Using the data below, show every line where the word "approbation" occurs.

(Dataset excerpts)
Content starts

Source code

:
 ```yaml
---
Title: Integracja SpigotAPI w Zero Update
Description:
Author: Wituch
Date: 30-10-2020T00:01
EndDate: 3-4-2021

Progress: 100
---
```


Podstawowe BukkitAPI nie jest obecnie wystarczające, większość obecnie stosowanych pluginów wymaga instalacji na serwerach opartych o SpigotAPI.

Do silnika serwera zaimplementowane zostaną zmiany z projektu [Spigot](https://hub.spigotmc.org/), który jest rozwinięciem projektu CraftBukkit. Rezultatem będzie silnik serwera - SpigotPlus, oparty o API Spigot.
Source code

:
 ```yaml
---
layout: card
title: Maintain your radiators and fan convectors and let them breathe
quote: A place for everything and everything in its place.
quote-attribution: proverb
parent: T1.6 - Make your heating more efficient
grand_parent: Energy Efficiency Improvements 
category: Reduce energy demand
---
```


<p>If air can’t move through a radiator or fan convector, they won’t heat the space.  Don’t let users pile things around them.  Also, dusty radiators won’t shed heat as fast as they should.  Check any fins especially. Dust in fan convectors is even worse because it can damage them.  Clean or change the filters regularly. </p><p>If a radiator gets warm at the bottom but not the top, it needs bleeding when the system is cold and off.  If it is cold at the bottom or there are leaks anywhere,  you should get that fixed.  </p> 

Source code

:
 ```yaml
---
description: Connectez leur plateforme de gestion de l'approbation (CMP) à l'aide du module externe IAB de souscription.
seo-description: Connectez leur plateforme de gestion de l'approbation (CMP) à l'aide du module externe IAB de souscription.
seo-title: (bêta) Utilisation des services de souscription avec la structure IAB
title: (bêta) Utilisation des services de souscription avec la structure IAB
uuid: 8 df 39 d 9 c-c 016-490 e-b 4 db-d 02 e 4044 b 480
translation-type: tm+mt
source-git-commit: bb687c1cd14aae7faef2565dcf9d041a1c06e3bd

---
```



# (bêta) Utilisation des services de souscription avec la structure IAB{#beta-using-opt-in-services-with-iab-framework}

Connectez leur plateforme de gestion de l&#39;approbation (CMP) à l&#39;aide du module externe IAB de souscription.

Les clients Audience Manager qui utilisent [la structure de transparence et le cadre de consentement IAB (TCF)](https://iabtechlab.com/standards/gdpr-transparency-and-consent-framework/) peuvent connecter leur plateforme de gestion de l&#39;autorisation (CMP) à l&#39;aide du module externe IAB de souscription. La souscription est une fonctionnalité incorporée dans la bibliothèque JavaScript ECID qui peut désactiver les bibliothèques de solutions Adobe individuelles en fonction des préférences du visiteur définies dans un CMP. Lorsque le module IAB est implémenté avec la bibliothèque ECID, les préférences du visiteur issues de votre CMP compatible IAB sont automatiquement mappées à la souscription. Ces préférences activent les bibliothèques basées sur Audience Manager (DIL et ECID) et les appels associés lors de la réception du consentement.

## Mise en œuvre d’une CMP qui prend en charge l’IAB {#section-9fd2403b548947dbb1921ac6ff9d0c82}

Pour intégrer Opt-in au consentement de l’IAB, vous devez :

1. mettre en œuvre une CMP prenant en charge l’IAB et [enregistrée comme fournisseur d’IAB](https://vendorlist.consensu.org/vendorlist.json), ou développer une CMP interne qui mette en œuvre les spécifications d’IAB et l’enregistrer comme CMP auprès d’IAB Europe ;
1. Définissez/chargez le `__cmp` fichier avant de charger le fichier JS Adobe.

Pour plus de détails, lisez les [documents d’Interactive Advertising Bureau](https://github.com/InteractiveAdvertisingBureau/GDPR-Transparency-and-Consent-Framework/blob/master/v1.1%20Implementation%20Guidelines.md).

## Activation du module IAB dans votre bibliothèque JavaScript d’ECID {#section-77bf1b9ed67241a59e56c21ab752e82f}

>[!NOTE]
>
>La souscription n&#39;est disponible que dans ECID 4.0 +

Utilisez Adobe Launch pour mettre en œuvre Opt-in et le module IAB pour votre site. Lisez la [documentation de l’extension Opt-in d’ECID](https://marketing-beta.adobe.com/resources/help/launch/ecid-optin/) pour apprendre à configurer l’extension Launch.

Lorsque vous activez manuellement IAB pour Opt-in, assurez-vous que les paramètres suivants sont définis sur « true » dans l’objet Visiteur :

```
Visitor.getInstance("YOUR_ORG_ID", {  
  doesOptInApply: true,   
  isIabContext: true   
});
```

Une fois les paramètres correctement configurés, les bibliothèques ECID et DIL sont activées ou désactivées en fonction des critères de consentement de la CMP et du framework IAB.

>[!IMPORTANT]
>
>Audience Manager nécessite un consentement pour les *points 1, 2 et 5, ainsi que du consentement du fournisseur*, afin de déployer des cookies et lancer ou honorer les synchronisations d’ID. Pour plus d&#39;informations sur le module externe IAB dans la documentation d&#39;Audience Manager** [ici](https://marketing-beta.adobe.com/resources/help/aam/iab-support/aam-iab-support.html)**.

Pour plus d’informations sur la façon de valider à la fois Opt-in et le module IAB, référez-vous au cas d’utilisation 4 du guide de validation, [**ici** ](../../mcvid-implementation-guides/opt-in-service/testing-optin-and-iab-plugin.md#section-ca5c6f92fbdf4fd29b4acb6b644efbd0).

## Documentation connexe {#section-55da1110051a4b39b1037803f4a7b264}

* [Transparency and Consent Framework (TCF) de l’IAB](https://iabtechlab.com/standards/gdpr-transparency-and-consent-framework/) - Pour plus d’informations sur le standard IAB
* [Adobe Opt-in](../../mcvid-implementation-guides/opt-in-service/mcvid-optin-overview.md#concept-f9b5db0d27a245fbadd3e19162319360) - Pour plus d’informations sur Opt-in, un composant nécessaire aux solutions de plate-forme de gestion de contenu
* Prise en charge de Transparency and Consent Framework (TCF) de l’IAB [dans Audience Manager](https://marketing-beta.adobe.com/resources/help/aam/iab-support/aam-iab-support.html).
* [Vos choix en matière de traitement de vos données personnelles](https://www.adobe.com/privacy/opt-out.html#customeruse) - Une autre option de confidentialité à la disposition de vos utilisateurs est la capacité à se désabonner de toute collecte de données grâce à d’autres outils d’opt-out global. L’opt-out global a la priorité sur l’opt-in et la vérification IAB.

Content ends

- _Result of the exercise_:
description: Connectez leur plateforme de gestion de l'approbation (CMP) à l'aide du module externe IAB de souscription.
seo-description: Connectez leur plateforme de gestion de l'approbation (CMP) à l'aide du module externe IAB de souscription.
Connectez leur plateforme de gestion de l&#39;approbation (CMP) à l&#39;aide du module externe IAB de souscription.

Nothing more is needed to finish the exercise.